Arqueólogos da Universidade Federal da Bahia (UFBA) que pesquisam o sítio histórico da Praça da Sé, no centro de Salvador, anunciaram ontem a descoberta de vários objetos, fragmentos e materiais de construção, provavelmente do século 17. As escavações são realizadas na área onde se acredita estarem os alicerces do primeiro Colégio dos Jesuítas da cidade, edificado no século 16.
Azulejos variados, blocos de rochas da área do Recôncavo Baiano, cal produzidos a partir de conchas de moluscos (técnica comum nos primeiros séculos de colonização na Bahia) estão entre os objetos encontrados. Estavam num local que, segundo o chefe da equipe de arqueólogos, Carlos Etcheverne, seria uma espécie de ‘‘canteiro’’ de construção do passado da velha capital baiana.
Na primeira etapa da pesquisa, concluída em 1998, os técnicos trabalharam no trecho da Praça da Sé onde existia a antiga Igreja da Sé, do século 16, demolida em 1933. Além dos alicerces do templo, vários objetos dos séculos passados e dezenas de esqueletos foram localizados, na época, o que tornou o local um dos principais sítios históricos de Salvador. - Nessa segunda etapa, Etcheverne escava o solo próximo à atual monumental Catedral Basílica, do século 17, que integrava o complexo da ordem religiosa onde funcionava o colégio.
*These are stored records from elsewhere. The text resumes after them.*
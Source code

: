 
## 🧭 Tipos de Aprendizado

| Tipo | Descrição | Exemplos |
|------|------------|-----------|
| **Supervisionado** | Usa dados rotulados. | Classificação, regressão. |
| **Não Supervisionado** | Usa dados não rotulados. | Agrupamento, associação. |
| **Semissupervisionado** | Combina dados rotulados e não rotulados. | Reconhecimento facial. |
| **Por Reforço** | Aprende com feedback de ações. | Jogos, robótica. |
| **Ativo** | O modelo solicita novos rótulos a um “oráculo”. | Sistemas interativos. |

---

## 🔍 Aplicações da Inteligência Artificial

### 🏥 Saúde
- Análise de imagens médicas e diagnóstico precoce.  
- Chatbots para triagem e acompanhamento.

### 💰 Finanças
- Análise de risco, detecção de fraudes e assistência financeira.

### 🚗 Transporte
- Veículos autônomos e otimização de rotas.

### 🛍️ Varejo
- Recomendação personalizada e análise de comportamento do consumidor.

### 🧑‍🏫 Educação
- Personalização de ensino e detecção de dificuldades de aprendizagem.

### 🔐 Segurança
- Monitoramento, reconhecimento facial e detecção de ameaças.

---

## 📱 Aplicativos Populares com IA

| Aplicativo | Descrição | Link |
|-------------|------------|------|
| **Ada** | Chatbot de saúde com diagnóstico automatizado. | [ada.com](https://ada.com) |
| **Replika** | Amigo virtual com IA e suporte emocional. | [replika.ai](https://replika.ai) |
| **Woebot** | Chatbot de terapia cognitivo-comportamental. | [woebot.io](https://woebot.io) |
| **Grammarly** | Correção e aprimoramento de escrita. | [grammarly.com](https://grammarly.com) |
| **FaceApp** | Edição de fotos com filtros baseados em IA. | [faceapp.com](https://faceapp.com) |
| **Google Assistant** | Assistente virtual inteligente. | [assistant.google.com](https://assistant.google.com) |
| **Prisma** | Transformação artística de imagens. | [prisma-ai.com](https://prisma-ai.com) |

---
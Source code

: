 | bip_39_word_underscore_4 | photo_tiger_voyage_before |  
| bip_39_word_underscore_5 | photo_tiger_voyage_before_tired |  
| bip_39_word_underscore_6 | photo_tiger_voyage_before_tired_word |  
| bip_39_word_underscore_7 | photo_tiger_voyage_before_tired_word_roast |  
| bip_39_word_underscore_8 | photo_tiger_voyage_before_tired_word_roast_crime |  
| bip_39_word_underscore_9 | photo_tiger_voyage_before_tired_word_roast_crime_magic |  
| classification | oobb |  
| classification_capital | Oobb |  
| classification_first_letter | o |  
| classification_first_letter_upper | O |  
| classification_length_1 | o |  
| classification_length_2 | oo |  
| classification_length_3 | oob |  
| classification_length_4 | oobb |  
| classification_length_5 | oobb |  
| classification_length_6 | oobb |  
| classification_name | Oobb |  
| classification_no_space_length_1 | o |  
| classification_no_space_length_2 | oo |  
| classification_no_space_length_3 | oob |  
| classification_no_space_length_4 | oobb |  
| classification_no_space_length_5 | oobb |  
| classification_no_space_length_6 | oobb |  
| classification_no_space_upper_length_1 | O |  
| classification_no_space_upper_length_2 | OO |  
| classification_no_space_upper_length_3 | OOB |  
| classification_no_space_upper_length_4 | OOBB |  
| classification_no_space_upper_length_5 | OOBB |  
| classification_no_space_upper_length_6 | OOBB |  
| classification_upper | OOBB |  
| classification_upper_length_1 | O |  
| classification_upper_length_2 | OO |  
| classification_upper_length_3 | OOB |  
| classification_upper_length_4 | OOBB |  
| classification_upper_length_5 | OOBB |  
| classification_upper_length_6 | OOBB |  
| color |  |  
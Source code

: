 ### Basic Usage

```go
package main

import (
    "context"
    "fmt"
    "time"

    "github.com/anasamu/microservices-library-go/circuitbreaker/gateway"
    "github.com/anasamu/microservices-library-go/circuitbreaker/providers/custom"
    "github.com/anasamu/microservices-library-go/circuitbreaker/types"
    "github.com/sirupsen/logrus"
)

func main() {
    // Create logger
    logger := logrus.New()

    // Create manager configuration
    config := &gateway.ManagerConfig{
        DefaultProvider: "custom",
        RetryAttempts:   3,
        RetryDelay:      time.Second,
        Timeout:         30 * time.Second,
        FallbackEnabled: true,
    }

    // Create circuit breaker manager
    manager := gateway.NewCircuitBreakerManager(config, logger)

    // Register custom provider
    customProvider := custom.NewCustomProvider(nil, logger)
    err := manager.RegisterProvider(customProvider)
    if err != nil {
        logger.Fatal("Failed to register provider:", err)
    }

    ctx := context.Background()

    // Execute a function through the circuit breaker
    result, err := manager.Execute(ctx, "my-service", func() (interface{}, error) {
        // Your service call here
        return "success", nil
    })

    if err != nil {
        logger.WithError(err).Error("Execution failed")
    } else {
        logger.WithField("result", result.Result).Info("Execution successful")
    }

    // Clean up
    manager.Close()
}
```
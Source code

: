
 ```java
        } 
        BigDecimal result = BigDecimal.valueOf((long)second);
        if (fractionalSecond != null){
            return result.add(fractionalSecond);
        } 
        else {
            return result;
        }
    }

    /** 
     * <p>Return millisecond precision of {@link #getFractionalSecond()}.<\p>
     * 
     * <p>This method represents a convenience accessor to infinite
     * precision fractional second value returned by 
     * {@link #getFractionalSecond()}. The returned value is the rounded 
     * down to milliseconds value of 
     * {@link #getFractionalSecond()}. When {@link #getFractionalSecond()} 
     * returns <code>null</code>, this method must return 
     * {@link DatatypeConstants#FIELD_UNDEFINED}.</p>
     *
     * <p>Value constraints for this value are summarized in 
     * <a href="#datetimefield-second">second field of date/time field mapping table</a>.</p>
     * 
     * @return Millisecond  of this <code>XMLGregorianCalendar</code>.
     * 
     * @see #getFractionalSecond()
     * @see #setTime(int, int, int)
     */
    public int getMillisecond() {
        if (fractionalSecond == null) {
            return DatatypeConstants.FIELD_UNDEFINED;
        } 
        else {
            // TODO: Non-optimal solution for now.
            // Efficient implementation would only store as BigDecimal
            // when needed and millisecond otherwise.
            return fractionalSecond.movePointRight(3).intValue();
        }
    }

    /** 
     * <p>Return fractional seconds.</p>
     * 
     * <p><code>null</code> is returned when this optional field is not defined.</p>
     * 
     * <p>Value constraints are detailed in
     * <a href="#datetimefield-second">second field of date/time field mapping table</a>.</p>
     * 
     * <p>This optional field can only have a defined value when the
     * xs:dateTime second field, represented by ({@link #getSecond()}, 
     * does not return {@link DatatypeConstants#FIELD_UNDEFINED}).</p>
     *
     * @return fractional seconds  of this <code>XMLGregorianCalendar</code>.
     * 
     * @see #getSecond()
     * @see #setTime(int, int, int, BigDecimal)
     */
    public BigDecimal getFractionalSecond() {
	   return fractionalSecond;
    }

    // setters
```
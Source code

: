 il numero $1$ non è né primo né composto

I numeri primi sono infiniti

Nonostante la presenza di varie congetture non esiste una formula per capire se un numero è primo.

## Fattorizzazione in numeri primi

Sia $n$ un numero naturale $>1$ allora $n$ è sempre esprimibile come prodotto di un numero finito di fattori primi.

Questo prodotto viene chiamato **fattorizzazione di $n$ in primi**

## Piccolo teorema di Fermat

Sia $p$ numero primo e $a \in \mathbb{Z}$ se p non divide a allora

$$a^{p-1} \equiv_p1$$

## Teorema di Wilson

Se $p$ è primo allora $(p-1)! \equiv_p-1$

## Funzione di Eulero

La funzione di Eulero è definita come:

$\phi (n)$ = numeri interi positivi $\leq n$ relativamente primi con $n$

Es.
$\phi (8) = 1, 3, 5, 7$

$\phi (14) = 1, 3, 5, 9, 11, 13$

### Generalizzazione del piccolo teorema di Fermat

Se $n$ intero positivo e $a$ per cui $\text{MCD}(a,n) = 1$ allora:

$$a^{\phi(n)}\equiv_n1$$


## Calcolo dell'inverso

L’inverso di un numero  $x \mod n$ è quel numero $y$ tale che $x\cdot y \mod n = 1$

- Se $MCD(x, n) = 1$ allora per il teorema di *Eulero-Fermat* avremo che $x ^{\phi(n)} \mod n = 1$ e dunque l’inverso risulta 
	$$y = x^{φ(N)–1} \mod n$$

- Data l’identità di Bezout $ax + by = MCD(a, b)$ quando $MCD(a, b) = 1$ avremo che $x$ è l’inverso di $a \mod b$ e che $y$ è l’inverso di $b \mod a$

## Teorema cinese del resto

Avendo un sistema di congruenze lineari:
O arqueólogo procura os alicerces do primeiro colégio, levantado na segunda metade do século 16. Ele acredita ter achado parte do alicerce da antiga construção, uma estrutura de 60 centímetros de espessura feita de pedras, argamassa de arenoso ferroso e cal de moluscos. Os achados serão estudados pela equipe de Etcheverne e de professores da Universidade de Alto Minho, de Portugal. O objetivo é estabelecer o tipo de material, o ano e em que oficinas portuguesas foram fabricados.